И этот перелом точнее многих зафиксировала Туровская, увидевшая в позднесталинской эпохе вершину сталинизма:
Война физически нарушила экологию культуры, в 30‐е годы еще достаточно многосоставной. Уходили из жизни носители старой образованности, гибли в печках-«буржуйках» уцелевшие в революцию библиотеки и мебель, исчезали из обихода предметы быта – истощался материальный слой культуры. С другой стороны, именно в послевоенное время конституировалась и приобрела окончательный вид эстетическая система сталинского «ампира». Стиль богатства державы-победительницы становился эстетической нормой[13].

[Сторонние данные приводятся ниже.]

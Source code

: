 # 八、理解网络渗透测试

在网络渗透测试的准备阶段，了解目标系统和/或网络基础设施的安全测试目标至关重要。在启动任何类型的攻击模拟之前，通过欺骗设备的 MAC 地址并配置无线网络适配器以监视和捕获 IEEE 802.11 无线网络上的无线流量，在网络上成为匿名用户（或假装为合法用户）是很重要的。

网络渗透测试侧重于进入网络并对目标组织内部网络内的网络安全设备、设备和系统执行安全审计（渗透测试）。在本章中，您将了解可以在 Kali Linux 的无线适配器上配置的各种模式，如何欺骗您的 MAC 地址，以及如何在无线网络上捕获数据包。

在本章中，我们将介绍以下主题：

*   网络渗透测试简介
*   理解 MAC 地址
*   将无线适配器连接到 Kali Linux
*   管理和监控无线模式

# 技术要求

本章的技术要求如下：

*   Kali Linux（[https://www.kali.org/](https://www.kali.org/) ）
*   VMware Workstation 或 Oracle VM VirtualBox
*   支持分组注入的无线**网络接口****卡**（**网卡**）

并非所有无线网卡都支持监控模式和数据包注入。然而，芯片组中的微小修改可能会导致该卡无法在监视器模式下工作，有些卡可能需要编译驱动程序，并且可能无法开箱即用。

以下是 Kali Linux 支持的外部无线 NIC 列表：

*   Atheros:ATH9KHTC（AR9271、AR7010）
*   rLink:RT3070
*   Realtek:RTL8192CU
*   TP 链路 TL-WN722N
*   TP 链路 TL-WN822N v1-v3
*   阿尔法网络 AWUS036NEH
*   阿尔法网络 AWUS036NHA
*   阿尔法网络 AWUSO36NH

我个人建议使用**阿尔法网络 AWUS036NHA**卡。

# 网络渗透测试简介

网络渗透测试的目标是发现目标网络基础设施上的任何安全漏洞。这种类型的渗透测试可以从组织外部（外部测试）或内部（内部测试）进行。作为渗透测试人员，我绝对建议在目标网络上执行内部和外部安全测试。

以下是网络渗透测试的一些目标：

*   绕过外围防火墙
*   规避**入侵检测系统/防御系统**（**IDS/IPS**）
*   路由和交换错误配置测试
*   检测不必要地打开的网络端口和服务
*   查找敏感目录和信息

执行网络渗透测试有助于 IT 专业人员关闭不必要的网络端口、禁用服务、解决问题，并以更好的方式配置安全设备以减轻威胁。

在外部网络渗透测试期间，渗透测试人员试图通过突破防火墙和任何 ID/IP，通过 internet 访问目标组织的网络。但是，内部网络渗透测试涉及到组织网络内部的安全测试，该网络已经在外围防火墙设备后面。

Это изменение политической оптики и культурного хронотопа в эпоху расцвета сталинского барокко соответствовало архетипическим представлениям о русской ментальности, чутко уловленным Алексеем Толстым и реализованным именно в позднесталинскую эпоху: «Грандиозность как сознание, как форма мышления, как (качество) строй души – вот один из краеугольных камней новой морали, грандиозность – очень восточная идея. Она проникла через Грецию, Рим, Империю Карла Великого, Французскую революцию. Там она столкнулась с дремавшей восточной идеей», – рассуждал Алексей Толстой. И тут же добавлял: «Россия – неизмеримые земли, неизмеримые богатства, всевластные империи – породила идею грандиозности. Дерзновенность, непримиримость, планетарность, беспредельность – вот окраска революции»[14]. Последнее нуждается в поправке: это окраска не столько революции, сколько того, что от нее осталось.

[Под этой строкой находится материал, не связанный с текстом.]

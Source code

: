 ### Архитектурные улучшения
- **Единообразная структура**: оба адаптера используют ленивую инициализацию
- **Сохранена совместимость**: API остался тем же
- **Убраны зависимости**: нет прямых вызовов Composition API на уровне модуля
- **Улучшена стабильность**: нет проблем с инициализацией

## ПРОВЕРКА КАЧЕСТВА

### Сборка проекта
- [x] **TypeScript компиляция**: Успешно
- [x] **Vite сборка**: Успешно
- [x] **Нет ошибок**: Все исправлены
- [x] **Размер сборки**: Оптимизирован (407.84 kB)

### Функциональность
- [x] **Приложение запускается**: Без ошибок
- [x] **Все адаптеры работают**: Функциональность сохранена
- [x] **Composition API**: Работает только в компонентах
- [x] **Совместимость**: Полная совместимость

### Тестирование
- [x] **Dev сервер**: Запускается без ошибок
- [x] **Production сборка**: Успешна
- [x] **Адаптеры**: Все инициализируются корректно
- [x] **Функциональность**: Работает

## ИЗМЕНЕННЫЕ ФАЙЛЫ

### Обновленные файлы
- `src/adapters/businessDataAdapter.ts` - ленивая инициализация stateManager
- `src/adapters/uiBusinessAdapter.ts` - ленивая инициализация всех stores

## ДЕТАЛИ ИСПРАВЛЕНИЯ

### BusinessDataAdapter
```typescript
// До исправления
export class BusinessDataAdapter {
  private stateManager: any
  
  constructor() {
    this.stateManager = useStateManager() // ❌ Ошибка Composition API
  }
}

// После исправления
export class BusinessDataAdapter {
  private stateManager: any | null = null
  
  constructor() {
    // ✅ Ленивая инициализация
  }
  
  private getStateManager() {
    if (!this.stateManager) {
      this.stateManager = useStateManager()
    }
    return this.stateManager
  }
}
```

Сталинизм есть не что иное, как застывшая в политических институтах, идеологических постулатах, многочисленных артефактах гражданская война. Эпоха позднего сталинизма была, по сути, итоговой точкой полувекового процесса, называвшегося Русской революцией. Постсталинская эпоха стала временем выруливания из длившейся полстолетия гражданской войны, робкой нейтрализации последствий сталинизма (в лучшие времена), подновления его фасада (в худшие), но в целом – жизни взаймы, за счет созданного Сталиным. До тех пор, пока непригодная для мирной жизни и не подлежащая реформированию сталинская постройка (политическая, экономическая, институциональная, военная, идеологическая, культурная) еще продолжала функционировать.

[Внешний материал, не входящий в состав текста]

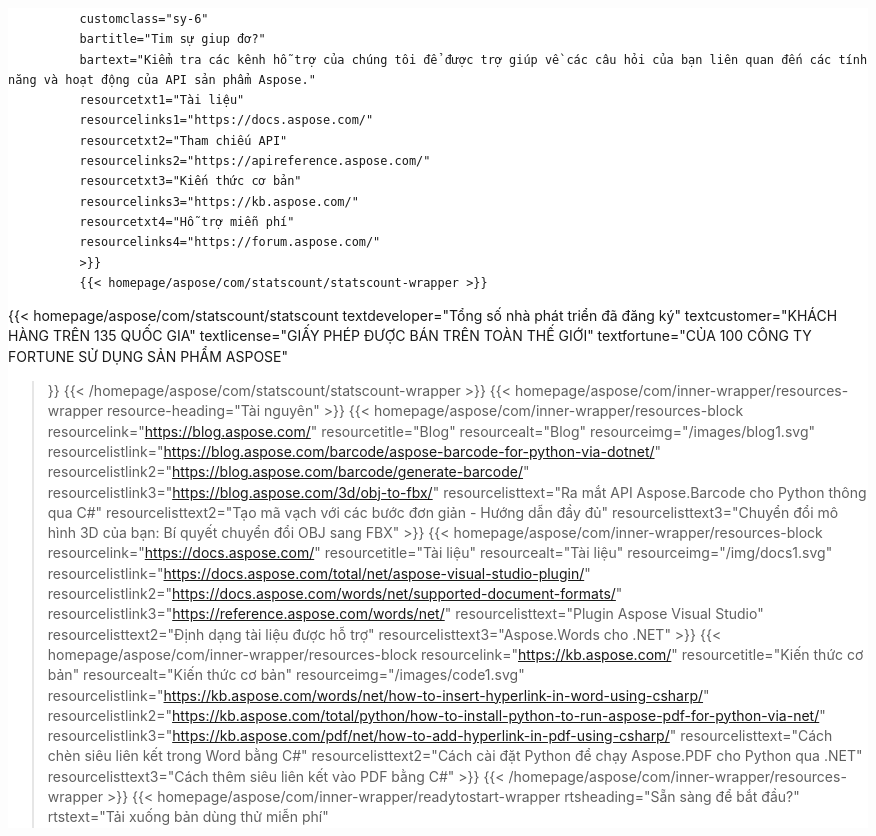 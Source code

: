               customclass="sy-6"
              bartitle="Tim sự giup đơ?"
              bartext="Kiểm tra các kênh hỗ trợ của chúng tôi để được trợ giúp về các câu hỏi của bạn liên quan đến các tính năng và hoạt động của API sản phẩm Aspose."
              resourcetxt1="Tài liệu"
              resourcelinks1="https://docs.aspose.com/"
              resourcetxt2="Tham chiếu API"
              resourcelinks2="https://apireference.aspose.com/"
              resourcetxt3="Kiến thức cơ bản"
              resourcelinks3="https://kb.aspose.com/"
              resourcetxt4="Hỗ trợ miễn phí"
              resourcelinks4="https://forum.aspose.com/"
              >}}
              {{< homepage/aspose/com/statscount/statscount-wrapper >}}
{{< homepage/aspose/com/statscount/statscount
textdeveloper="Tổng số nhà phát triển đã đăng ký"
textcustomer="KHÁCH HÀNG TRÊN 135 QUỐC GIA"
textlicense="GIẤY PHÉP ĐƯỢC BÁN TRÊN TOÀN THẾ GIỚI"
textfortune="CỦA 100 CÔNG TY FORTUNE SỬ DỤNG SẢN PHẨM ASPOSE"
>}}
{{< /homepage/aspose/com/statscount/statscount-wrapper >}}
      {{< homepage/aspose/com/inner-wrapper/resources-wrapper
      resource-heading="Tài nguyên" >}}
      {{< homepage/aspose/com/inner-wrapper/resources-block
      resourcelink="https://blog.aspose.com/"
      resourcetitle="Blog"
      resourcealt="Blog"
      resourceimg="/images/blog1.svg"
      resourcelistlink="https://blog.aspose.com/barcode/aspose-barcode-for-python-via-dotnet/" resourcelistlink2="https://blog.aspose.com/barcode/generate-barcode/"
      resourcelistlink3="https://blog.aspose.com/3d/obj-to-fbx/"
      resourcelisttext="Ra mắt API Aspose.Barcode cho Python thông qua C#"
      resourcelisttext2="Tạo mã vạch với các bước đơn giản - Hướng dẫn đầy đủ"
      resourcelisttext3="Chuyển đổi mô hình 3D của bạn: Bí quyết chuyển đổi OBJ sang FBX"
      >}}
      {{< homepage/aspose/com/inner-wrapper/resources-block
      resourcelink="https://docs.aspose.com/"
      resourcetitle="Tài liệu"
      resourcealt="Tài liệu"
      resourceimg="/img/docs1.svg"
      resourcelistlink="https://docs.aspose.com/total/net/aspose-visual-studio-plugin/"
      resourcelistlink2="https://docs.aspose.com/words/net/supported-document-formats/"
      resourcelistlink3="https://reference.aspose.com/words/net/"
      resourcelisttext="Plugin Aspose Visual Studio"
      resourcelisttext2="Định dạng tài liệu được hỗ trợ"
      resourcelisttext3="Aspose.Words cho .NET"
      >}}
      {{< homepage/aspose/com/inner-wrapper/resources-block
      resourcelink="https://kb.aspose.com/"
      resourcetitle="Kiến thức cơ bản"
      resourcealt="Kiến thức cơ bản"
      resourceimg="/images/code1.svg"
      resourcelistlink="https://kb.aspose.com/words/net/how-to-insert-hyperlink-in-word-using-csharp/" resourcelistlink2="https://kb.aspose.com/total/python/how-to-install-python-to-run-aspose-pdf-for-python-via-net/"
      resourcelistlink3="https://kb.aspose.com/pdf/net/how-to-add-hyperlink-in-pdf-using-csharp/"
      resourcelisttext="Cách chèn siêu liên kết trong Word bằng C#"
      resourcelisttext2="Cách cài đặt Python để chạy Aspose.PDF cho Python qua .NET"
      resourcelisttext3="Cách thêm siêu liên kết vào PDF bằng C#"
      >}}
      {{< /homepage/aspose/com/inner-wrapper/resources-wrapper >}}
{{< homepage/aspose/com/inner-wrapper/readytostart-wrapper
rtsheading="Sẵn sàng để bắt đầu?"
rtstext="Tải xuống bản dùng thử miễn phí"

Во всех иных отношениях понятие «сталинизм» имеет право на существование скорее как зонтичное определение, ведь всякий, кто знаком с советской культурой, знает разницу между 1927–1937–1947 годами или 1929–1939–1949 годами и т. д. Причем эта разница не только культурная, но и социальная – речь идет о разных обществах. Советское общество образца 1933 года, когда страна находилась в шоке от коллективизации и на пике индустриализационных усилий, и 1953 года, когда страна, уже пережившая Большой террор, Отечественную войну, идеологические потрясения позднего сталинизма, застыла в преддверии «дела врачей», – это разные страны. 1946 год отличается от 1936-го не меньше, чем 1936‐й от 1926-го и все три они – от 1956-го. За десять лет меняется все…
11
См.: Timasheff N. The Great Retreat. New York: E. P. Dutton & Co., 1946.
12
См.: Силина Л. Внешнеполитическая пропаганда в СССР в 1945–1985 гг. (По материалам Отдела пропаганды и агитации ЦК ВКП(б)-КПСС). М.: РОССПЭН, 2011; Фатеев А. В. Образ врага в советской пропаганде 1945–1954 гг. М.: ИРИ РАН, 1999.
13
Туровская М. Blow up, или Герои безгеройного времени – 2. С. 237.
14
Толстой А. О литературе и искусстве. М.: Сов. писатель, 1984. С. 415.